I look at Ken's photos and videos to reminisce about my memories with him. I go back to our old conversations over and over again to feel like he's still alive and that he's just in Canada for a vacation. Someday he will come back to me, and we'll be together and happy once again.

I suddenly felt like throwing up, so I got up and hurried to the bathroom. I threw up the entirety of my stomach in the toilet bowl and I immediately flushed it after. This has been going on for some time. I declined my mother's request to visit the hospital for a checkup so she could find out what was wrong with me. I guess I'm currently slowly killing myself because I want to die. I want to be with Ken.

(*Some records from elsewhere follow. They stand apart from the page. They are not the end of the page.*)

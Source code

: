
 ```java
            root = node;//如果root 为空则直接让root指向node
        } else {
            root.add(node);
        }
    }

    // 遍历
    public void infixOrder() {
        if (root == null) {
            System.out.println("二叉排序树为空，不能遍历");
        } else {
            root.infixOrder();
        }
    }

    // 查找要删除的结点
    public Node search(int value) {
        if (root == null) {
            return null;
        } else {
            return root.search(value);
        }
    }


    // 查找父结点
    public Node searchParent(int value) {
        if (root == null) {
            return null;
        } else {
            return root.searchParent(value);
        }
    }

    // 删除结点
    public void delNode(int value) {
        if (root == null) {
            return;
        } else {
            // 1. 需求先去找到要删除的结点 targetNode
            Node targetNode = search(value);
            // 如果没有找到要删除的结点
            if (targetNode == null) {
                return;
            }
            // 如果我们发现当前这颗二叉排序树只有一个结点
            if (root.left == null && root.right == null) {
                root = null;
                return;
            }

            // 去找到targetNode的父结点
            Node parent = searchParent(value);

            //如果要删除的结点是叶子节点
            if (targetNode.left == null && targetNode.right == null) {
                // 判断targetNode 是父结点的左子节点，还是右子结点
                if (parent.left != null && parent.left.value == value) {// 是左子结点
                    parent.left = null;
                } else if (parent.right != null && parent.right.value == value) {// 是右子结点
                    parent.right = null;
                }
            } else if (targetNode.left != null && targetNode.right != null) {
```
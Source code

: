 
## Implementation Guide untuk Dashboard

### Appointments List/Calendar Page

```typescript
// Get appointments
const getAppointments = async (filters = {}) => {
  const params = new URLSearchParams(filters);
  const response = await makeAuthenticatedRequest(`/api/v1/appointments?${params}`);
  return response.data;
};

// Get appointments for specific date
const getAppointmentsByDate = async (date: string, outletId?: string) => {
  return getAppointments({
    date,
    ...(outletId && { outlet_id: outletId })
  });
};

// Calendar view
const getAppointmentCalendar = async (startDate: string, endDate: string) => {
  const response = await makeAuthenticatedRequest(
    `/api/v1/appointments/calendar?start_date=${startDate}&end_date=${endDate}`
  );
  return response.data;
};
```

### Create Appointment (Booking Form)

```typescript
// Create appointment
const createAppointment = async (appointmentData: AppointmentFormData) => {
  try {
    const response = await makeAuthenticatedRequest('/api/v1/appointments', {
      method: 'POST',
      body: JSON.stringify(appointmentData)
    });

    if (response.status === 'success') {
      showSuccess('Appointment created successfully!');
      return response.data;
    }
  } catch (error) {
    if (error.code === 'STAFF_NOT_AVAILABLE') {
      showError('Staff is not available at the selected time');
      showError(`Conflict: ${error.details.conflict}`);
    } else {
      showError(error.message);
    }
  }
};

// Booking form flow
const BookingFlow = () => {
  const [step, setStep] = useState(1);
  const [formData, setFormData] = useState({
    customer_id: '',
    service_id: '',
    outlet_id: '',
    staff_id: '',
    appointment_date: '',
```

I kept asking God, Why Ken?

Why him out of all the horrible people in this world? That day, despite my fervent prayers, he nevertheless took my love away. He took the one who restored my faith in love.

I went out of the restroom towards my room when I suddenly had vertigo, causing me to fall to the floor. The last thing I remember before passing out was the worried faces of my parents and their attempts to lift me up.

I woke up in a hospital, and there's an IV attached to my arm. I noticed that I feel fresh now; maybe my mom washed me up while I was passed out. I looked around to see Sage sitting beside me and waiting for me to wake up.

"Sage." I called her. She immediately lifted her head, and her smile instantly appeared.

"Thank God you're okay. We were all worried about you," she said.

"What happened?"

"Danny, do you have any idea what's going on with you lately?" she asked.

"No, what do you mean?" I asked confusedly. Before she opened her mouth to answer, a doctor came in with my results in his hands.

"Oh! I'm glad you're finally awake. Miss Gomez, I want to congratulate you that your baby is fine. It is safe and healthy." Before he continued, I stopped him.

"Wait, did I hear that right? A baby?" I'm in disbelief. The doctor looked at me confused.

"You... didn't know?" he asked.

"No. I didn't. I know I wasn't feeling well but I thought it was just stress.

How far along am I, Doctor?" I asked.
"You're 4 months pregnant." he said after he checked my ultrasound results. 4 months, which means that on the day that Ken and I made love after our engagement, I became pregnant.

Ken, you left me a present. A reason to live. When I realized that Ken had been completely unaware of my pregnancy the entire time, I sobbed uncontrollably. My best friend immediately comforted me.